EXERCISE INSTRUCTIONS:
Filter the lines below, copying only those with the string "that".
==== RECORD EXCERPTS
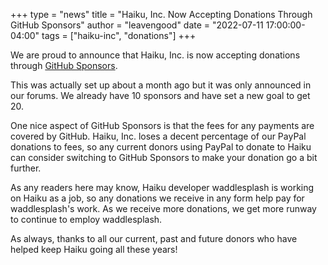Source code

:+++
type = "news"
title = "Haiku, Inc. Now Accepting Donations Through GitHub Sponsors"
author = "leavengood"
date = "2022-07-11 17:00:00-04:00"
tags = ["haiku-inc", "donations"]
+++

We are proud to announce that Haiku, Inc. is now accepting donations through [GitHub Sponsors](https://github.com/sponsors/haiku).

This was actually set up about a month ago but it was only announced in our forums. We already have 10 sponsors and have set a new goal to get 20.

One nice aspect of GitHub Sponsors is that the fees for any payments are covered by GitHub. Haiku, Inc. loses a decent percentage of our PayPal donations to fees, so any current donors using PayPal to donate to Haiku can consider switching to GitHub Sponsors to make your donation go a bit further.

As any readers here may know, Haiku developer waddlesplash is working on Haiku as a job, so any donations we receive in any form help pay for waddlesplash's work. As we receive more donations, we get more runway to continue to employ waddlesplash.

As always, thanks to all our current, past and future donors who have helped keep Haiku going all these years!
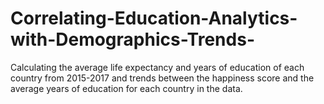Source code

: # Correlating-Education-Analytics-with-Demographics-Trends-
Calculating the average life expectancy and years of education of each country from 2015-2017 and  trends between the happiness score and the average years of education for each country in the data.
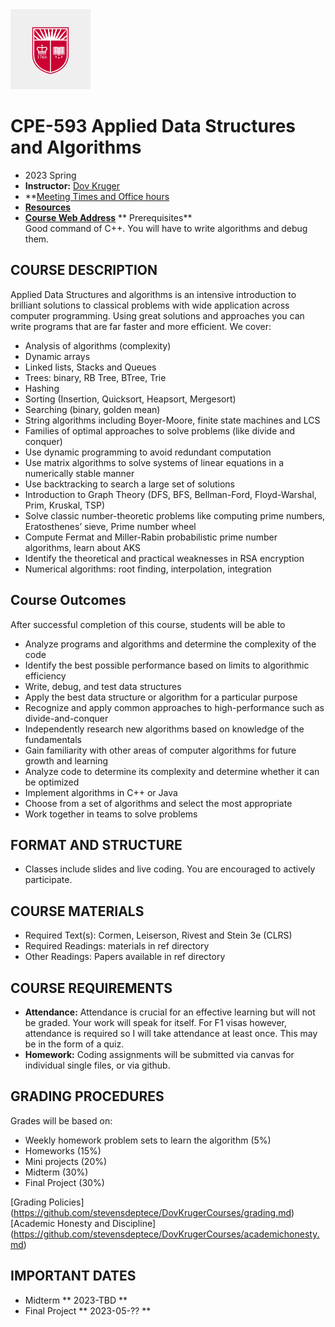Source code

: <a href="https://ece.stevens.edu">
  <img src="assets/RUshield.webp" width="128"/>
</a>

# CPE-593 Applied Data Structures and Algorithms

* 2023 Spring
* **Instructor:**  [Dov Kruger](https://RU-ece/DovKrugerCourses/DovKrugerBio.md)
* **[Meeting Times and Office hours]()
* **[Resources](https://RU-ece/DovKrugerCourses/DovKrugerBio.md)**
* **[Course Web Address](https://github.com/RU-ECE/ECE573-DB)**
** Prerequisites** 		
Good command of C++.
You will have to write algorithms and debug them.


## COURSE DESCRIPTION

Applied Data Structures and algorithms is an intensive introduction to brilliant solutions to classical problems with wide application across computer programming.  Using great solutions and approaches you can write programs that are far faster and more efficient. We cover:

* Analysis of algorithms (complexity)
* Dynamic arrays
* Linked lists, Stacks and Queues
* Trees: binary, RB Tree, BTree, Trie
* Hashing
* Sorting (Insertion, Quicksort, Heapsort, Mergesort)
* Searching (binary, golden mean)
* String algorithms including Boyer-Moore, finite state machines and LCS
* Families of optimal approaches to solve problems (like divide and conquer)
* Use dynamic programming to avoid redundant computation
* Use matrix algorithms to solve systems of linear equations in a numerically stable manner
* Use backtracking to search a large set of solutions
* Introduction to Graph Theory (DFS, BFS, Bellman-Ford, Floyd-Warshal, Prim, Kruskal, TSP)
* Solve classic number-theoretic problems like computing prime numbers, Eratosthenes’ sieve, Prime number wheel
* Compute Fermat and Miller-Rabin probabilistic prime number algorithms, learn about AKS
* Identify the theoretical and practical weaknesses in RSA encryption
* Numerical algorithms: root finding, interpolation, integration

## Course Outcomes

After successful completion of this course, students will be able to
*  Analyze programs and algorithms and determine the complexity of the code
*  Identify the best possible performance based on limits to algorithmic efficiency
*  Write, debug, and test data structures
*  Apply the best data structure or algorithm for a particular purpose
*  Recognize and apply common approaches to high-performance such as divide-and-conquer
*  Independently research new algorithms based on knowledge of the fundamentals
*  Gain familiarity with other areas of computer algorithms for future growth and learning
  * Analyze code to determine its complexity and determine whether it can be optimized
  * Implement algorithms in C++ or Java
  * Choose from a set of algorithms and select the most appropriate
  * Work together in teams to solve problems

## FORMAT AND STRUCTURE
* Classes include slides and live coding. You are encouraged to actively participate.

## COURSE MATERIALS
* Required Text(s): Cormen, Leiserson, Rivest and Stein 3e (CLRS)
* Required Readings: materials in ref directory
* Other Readings: 	Papers available in ref directory

## COURSE REQUIREMENTS
* **Attendance:**	Attendance is crucial for an effective learning but will not be graded. Your work will speak for itself.
For F1 visas however, attendance is required so I will take attendance at least once. This may be in the form of a quiz.
* **Homework:** 	Coding assignments will be submitted via canvas for individual single files, or via github.

## GRADING PROCEDURES
Grades will be based on:
* Weekly homework problem sets to learn the algorithm  (5%)
* Homeworks                                           (15%)
* Mini projects                                       (20%) 
* Midterm                                             (30%)
* Final Project                                       (30%)

[Grading Policies] (https://github.com/stevensdeptece/DovKrugerCourses/grading.md)
[Academic Honesty and Discipline] (https://github.com/stevensdeptece/DovKrugerCourses/academichonesty.md)

## IMPORTANT DATES
* Midterm          ** 2023-TBD **
* Final Project    ** 2023-05-?? **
========
ANSWER BOX:
We are proud to announce that Haiku, Inc. is now accepting donations through [GitHub Sponsors](https://github.com/sponsors/haiku).
One nice aspect of GitHub Sponsors is that the fees for any payments are covered by GitHub. Haiku, Inc. loses a decent percentage of our PayPal donations to fees, so any current donors using PayPal to donate to Haiku can consider switching to GitHub Sponsors to make your donation go a bit further.
Applied Data Structures and algorithms is an intensive introduction to brilliant solutions to classical problems with wide application across computer programming.  Using great solutions and approaches you can write programs that are far faster and more efficient. We cover:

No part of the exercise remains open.